[Exercise inputs Boundary: Start]

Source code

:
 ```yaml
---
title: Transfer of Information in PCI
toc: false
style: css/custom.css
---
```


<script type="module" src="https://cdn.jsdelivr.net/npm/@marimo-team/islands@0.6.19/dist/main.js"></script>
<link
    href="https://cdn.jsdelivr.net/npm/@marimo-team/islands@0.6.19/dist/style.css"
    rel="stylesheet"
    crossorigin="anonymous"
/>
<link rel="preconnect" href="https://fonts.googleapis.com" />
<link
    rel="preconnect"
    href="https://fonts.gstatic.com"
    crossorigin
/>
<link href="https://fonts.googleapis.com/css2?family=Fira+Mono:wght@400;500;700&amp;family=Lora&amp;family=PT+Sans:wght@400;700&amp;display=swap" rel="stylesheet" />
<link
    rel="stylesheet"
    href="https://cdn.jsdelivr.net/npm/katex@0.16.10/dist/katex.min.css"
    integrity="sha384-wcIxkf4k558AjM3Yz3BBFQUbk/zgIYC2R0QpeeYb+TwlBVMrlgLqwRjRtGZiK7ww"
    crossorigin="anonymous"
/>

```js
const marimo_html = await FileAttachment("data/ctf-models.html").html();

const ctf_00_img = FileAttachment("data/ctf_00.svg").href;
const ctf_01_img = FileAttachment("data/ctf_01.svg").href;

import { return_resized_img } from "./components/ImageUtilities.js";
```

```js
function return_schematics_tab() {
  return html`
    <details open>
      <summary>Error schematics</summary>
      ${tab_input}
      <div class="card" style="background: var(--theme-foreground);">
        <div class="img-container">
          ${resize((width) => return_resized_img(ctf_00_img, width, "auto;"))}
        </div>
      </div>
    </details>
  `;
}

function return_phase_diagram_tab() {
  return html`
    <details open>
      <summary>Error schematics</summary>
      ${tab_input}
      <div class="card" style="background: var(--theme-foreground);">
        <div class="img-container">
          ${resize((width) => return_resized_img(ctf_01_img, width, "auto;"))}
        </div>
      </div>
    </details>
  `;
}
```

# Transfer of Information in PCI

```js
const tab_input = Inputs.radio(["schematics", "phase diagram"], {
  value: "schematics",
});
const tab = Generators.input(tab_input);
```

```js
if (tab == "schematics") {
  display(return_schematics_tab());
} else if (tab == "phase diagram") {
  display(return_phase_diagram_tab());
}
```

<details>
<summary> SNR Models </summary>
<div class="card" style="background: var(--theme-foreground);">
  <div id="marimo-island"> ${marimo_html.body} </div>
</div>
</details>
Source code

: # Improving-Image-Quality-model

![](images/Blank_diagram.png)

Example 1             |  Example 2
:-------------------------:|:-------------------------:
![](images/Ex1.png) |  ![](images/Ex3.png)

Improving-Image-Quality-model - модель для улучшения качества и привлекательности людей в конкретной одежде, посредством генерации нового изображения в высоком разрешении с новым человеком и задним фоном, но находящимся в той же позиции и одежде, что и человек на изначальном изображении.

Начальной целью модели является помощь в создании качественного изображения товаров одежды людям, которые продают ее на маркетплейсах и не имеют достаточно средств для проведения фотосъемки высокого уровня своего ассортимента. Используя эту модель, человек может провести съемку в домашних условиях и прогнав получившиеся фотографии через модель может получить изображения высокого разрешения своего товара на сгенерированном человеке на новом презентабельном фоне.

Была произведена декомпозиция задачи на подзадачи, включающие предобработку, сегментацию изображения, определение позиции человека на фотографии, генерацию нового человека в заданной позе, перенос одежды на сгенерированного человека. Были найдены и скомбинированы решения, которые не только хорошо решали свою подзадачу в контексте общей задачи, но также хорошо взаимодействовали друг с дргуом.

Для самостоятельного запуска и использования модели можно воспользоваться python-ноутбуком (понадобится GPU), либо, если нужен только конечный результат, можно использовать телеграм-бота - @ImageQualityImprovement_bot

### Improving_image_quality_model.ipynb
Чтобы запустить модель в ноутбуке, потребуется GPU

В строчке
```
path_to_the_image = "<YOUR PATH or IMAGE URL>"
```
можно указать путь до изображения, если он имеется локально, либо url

[Exercise inputs Boundary: End]

**About this exercise:**
Lines of the data above that include the string "auto" must each be copied.

**Solution to this problem:**
          ${resize((width) => return_resized_img(ctf_00_img, width, "auto;"))}
          ${resize((width) => return_resized_img(ctf_01_img, width, "auto;"))}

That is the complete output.